- REQUIRED WORK -
Include only the line with "If a Takeaways" and the lines after it, each reproduced exactly as it stands in the entries below.
===== INPUT DATA
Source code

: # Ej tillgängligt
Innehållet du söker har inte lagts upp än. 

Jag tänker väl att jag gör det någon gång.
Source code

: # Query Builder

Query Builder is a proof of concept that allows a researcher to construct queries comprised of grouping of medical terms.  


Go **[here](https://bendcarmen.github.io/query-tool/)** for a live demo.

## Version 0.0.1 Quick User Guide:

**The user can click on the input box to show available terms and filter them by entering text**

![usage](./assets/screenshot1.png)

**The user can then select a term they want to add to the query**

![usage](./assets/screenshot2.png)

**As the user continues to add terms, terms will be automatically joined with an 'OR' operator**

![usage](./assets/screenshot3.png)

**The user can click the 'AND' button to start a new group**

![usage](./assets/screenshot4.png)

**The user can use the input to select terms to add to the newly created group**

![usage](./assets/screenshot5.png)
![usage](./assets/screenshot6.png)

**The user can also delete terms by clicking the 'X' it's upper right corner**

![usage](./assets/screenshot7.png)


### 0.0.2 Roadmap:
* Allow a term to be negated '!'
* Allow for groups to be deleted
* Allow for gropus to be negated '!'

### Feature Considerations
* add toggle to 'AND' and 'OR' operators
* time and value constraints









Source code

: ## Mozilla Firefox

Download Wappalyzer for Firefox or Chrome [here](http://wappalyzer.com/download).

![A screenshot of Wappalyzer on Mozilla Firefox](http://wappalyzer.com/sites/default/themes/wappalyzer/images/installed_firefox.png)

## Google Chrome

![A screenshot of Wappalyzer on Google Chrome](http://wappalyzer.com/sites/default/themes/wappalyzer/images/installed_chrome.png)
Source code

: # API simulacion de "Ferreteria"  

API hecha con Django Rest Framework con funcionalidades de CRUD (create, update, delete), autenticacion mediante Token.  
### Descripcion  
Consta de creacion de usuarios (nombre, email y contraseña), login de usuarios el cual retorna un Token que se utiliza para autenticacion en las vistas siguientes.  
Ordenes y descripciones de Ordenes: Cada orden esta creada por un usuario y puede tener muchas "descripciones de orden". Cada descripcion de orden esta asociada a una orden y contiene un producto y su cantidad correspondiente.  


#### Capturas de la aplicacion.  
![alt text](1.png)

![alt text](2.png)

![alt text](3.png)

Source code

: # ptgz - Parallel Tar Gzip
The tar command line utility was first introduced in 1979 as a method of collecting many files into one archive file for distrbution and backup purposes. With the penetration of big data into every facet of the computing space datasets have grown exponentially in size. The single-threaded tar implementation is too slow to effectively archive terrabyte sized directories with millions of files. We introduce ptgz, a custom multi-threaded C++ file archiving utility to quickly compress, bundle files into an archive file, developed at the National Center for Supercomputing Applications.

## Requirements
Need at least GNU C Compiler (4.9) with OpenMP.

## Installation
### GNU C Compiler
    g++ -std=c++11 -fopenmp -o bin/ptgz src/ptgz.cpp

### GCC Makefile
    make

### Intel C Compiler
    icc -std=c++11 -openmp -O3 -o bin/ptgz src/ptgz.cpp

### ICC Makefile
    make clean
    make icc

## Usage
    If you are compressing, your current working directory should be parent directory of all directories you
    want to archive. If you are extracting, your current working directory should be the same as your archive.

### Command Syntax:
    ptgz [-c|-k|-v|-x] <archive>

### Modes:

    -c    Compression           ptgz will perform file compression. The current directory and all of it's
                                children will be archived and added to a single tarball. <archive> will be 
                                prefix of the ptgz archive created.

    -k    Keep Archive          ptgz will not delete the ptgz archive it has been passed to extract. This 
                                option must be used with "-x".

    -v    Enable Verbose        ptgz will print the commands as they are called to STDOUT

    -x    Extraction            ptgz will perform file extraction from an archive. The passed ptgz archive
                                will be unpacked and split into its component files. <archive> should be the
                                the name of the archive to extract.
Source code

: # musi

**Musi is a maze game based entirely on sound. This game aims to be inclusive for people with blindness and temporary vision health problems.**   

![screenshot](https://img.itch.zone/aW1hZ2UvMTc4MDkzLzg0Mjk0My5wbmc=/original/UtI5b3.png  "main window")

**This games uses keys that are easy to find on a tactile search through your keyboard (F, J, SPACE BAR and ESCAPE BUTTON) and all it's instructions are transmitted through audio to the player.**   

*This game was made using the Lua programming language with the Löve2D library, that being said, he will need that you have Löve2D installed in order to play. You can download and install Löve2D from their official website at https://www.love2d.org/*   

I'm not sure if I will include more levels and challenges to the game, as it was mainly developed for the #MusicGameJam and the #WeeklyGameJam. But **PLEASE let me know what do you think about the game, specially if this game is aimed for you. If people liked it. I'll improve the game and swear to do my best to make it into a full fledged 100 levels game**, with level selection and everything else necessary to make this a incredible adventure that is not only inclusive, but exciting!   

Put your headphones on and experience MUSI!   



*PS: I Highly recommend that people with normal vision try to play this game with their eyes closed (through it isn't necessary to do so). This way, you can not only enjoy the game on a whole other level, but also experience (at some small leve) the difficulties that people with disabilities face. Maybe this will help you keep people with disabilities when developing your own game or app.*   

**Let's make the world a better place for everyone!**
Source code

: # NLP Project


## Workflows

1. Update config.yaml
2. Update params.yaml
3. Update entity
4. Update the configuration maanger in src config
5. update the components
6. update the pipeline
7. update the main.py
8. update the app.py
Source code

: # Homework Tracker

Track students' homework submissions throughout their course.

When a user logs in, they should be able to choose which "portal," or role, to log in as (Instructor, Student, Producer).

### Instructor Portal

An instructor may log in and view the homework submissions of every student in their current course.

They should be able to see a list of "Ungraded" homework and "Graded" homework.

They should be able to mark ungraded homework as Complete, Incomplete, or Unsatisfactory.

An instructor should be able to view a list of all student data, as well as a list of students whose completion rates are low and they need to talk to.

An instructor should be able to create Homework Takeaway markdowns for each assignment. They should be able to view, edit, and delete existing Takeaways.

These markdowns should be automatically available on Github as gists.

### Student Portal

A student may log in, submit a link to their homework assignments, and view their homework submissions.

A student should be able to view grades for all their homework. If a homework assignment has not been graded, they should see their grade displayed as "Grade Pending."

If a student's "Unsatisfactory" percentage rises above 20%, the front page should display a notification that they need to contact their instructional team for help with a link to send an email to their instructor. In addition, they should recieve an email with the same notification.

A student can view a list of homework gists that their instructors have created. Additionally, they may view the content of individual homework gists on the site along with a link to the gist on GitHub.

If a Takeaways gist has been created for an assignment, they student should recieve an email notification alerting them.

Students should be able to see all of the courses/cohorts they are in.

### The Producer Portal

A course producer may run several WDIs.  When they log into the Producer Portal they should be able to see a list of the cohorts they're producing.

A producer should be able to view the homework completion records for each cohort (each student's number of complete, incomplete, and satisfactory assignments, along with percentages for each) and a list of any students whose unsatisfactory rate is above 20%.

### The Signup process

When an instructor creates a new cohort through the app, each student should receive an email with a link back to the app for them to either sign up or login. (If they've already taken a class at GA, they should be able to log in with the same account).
==========
- WRITTEN ANSWER -
If a Takeaways gist has been created for an assignment, they student should recieve an email notification alerting them.

Students should be able to see all of the courses/cohorts they are in.

### The Producer Portal

A course producer may run several WDIs.  When they log into the Producer Portal they should be able to see a list of the cohorts they're producing.

A producer should be able to view the homework completion records for each cohort (each student's number of complete, incomplete, and satisfactory assignments, along with percentages for each) and a list of any students whose unsatisfactory rate is above 20%.

### The Signup process

When an instructor creates a new cohort through the app, each student should receive an email with a link back to the app for them to either sign up or login. (If they've already taken a class at GA, they should be able to log in with the same account).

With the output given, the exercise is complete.